Because the flat spring is anchored and strong in tension the curved spring cannot move it to the right. The curved spring presses, or pulls, the flat spring upward, that is away, from the anchor point. Owing to the geometry, the upward force is proportional to the displacement which decreases as the flat spring moves downward. (Actually, the force is proportional to the sine of the angle, which is approximately proportional to the angle for small angles.)
As the actuator depresses it flexes the flat spring while the curved spring keeps the electrical contacts touching. When the flat spring is flexed enough it will provide sufficient force to compress the curved spring and the contacts will begin to move.
As the flat spring moves downward the upward force of the curved spring reduces causing the motion to accelerate even in the absence of further motion of the actuator until the flat spring impacts the normally-open contact. Even though the flat spring unflexes as it moves downward, the switch is designed so the net effect is acceleration. This "over-center" action produces a very distinctive clicking sound and a very crisp feel.

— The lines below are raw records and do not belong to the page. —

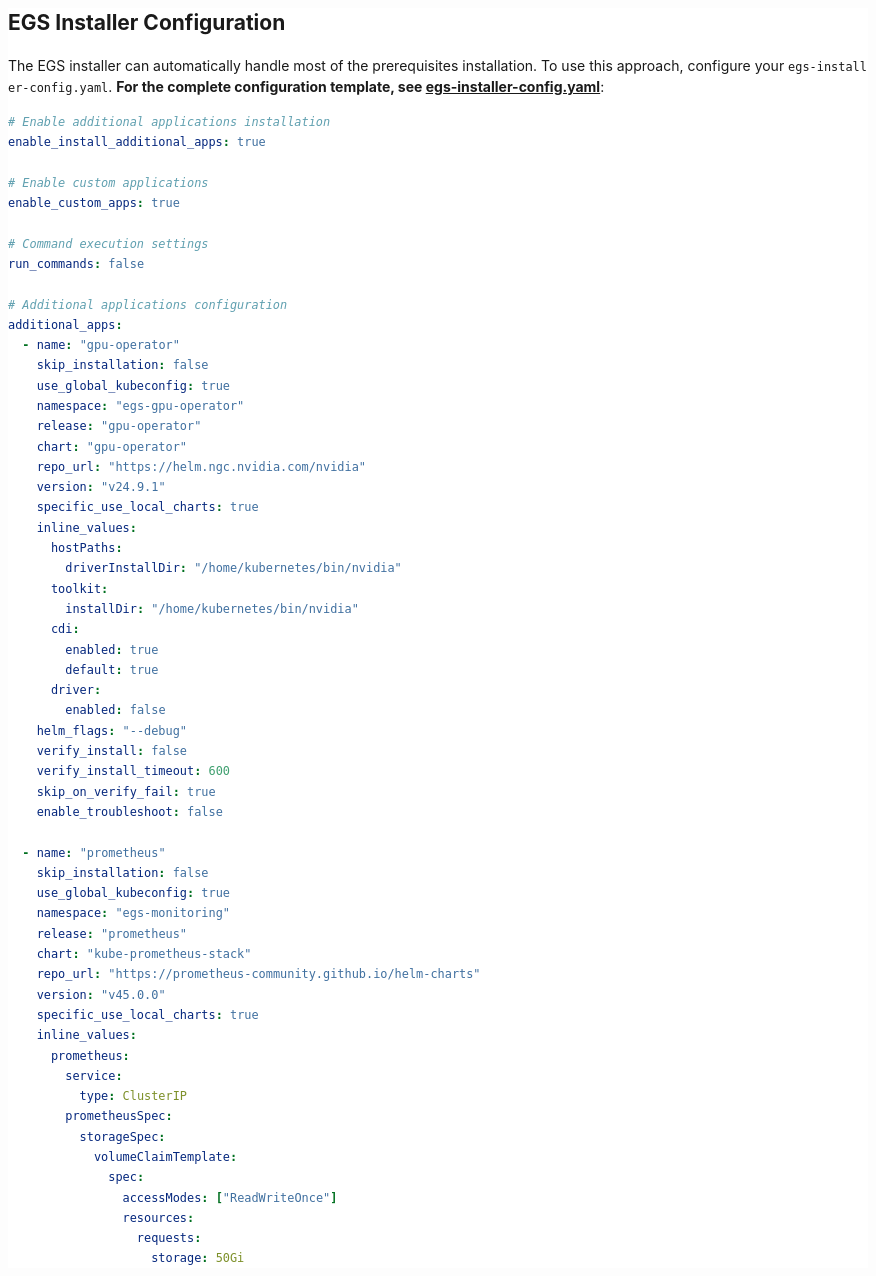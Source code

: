 ## EGS Installer Configuration

The EGS installer can automatically handle most of the prerequisites installation. To use this approach, configure your `egs-installer-config.yaml`. **For the complete configuration template, see [egs-installer-config.yaml](../egs-installer-config.yaml)**:

```yaml
# Enable additional applications installation
enable_install_additional_apps: true

# Enable custom applications
enable_custom_apps: true

# Command execution settings
run_commands: false

# Additional applications configuration
additional_apps:
  - name: "gpu-operator"
    skip_installation: false
    use_global_kubeconfig: true
    namespace: "egs-gpu-operator"
    release: "gpu-operator"
    chart: "gpu-operator"
    repo_url: "https://helm.ngc.nvidia.com/nvidia"
    version: "v24.9.1"
    specific_use_local_charts: true
    inline_values:
      hostPaths:
        driverInstallDir: "/home/kubernetes/bin/nvidia"
      toolkit:
        installDir: "/home/kubernetes/bin/nvidia"
      cdi:
        enabled: true
        default: true
      driver:
        enabled: false
    helm_flags: "--debug"
    verify_install: false
    verify_install_timeout: 600
    skip_on_verify_fail: true
    enable_troubleshoot: false

  - name: "prometheus"
    skip_installation: false
    use_global_kubeconfig: true
    namespace: "egs-monitoring"
    release: "prometheus"
    chart: "kube-prometheus-stack"
    repo_url: "https://prometheus-community.github.io/helm-charts"
    version: "v45.0.0"
    specific_use_local_charts: true
    inline_values:
      prometheus:
        service:
          type: ClusterIP
        prometheusSpec:
          storageSpec:
            volumeClaimTemplate:
              spec:
                accessModes: ["ReadWriteOnce"]
                resources:
                  requests:
                    storage: 50Gi
```
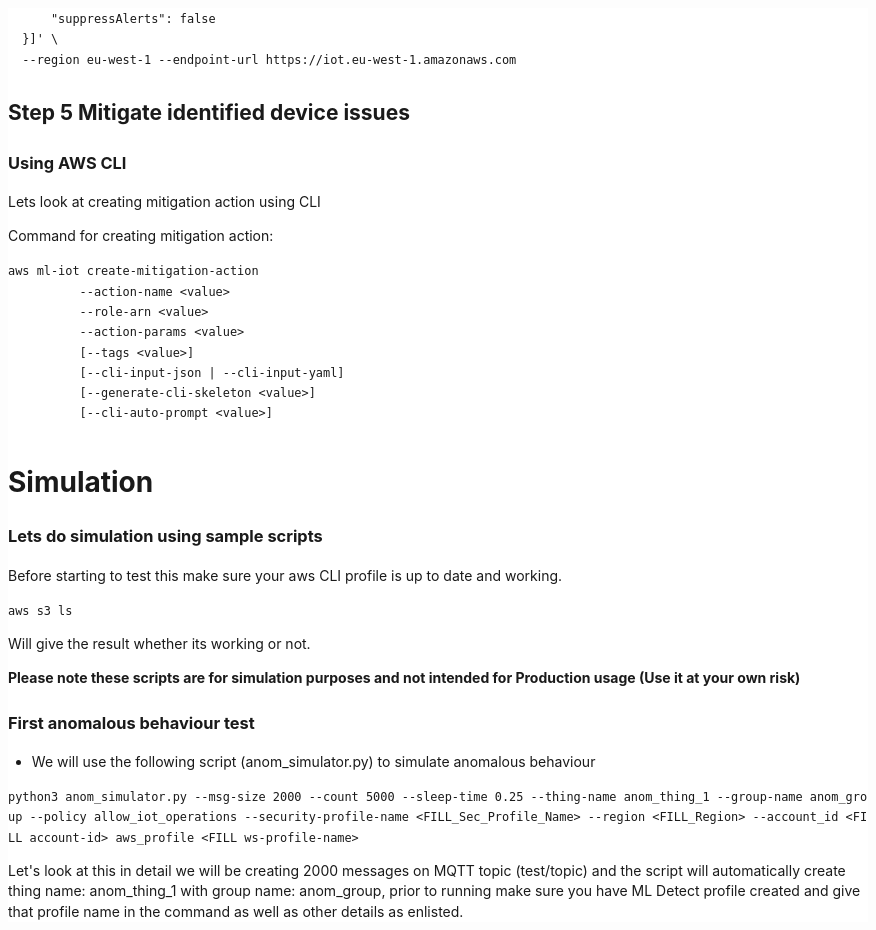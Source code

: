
 ```
      "suppressAlerts": false
  }]' \
  --region eu-west-1 --endpoint-url https://iot.eu-west-1.amazonaws.com
```

## **Step 5 Mitigate identified device issues**

### Using AWS CLI

Lets look at creating mitigation action using CLI 

Command for creating mitigation action:


```
aws ml-iot create-mitigation-action
          --action-name <value>
          --role-arn <value>
          --action-params <value>
          [--tags <value>]
          [--cli-input-json | --cli-input-yaml]
          [--generate-cli-skeleton <value>]
          [--cli-auto-prompt <value>]
```

#
# Simulation 
### Lets do simulation using sample scripts

Before starting to test this make sure your aws CLI profile is up to date and working.

``` 
aws s3 ls 
``` 
Will give the result whether its working or not.

**Please note these scripts are for simulation purposes and not intended for Production usage (Use it at your own risk)** 

### First anomalous behaviour test

* We will use the following script (anom_simulator.py) to simulate anomalous behaviour

``` 
python3 anom_simulator.py --msg-size 2000 --count 5000 --sleep-time 0.25 --thing-name anom_thing_1 --group-name anom_group --policy allow_iot_operations --security-profile-name <FILL_Sec_Profile_Name> --region <FILL_Region> --account_id <FILL account-id> aws_profile <FILL ws-profile-name>

```

Let's look at this in detail we will be creating 2000 messages on MQTT topic (test/topic) and the script will automatically create thing name: anom_thing_1 with group name: anom_group, prior to running make sure you have ML Detect profile created and give that profile name in the command as well as other details as enlisted.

In the actuated position the curved spring provides some upward force. If the actuator is released this will move the flat spring upward. As the flat spring moves, the force from the curved spring increases. This results in acceleration until the normally-closed contacts are hit. Just as in the downward direction, the switch is designed so that the curved spring is strong enough to move the contacts, even if the flat spring must flex, because the actuator does not move during the changeover.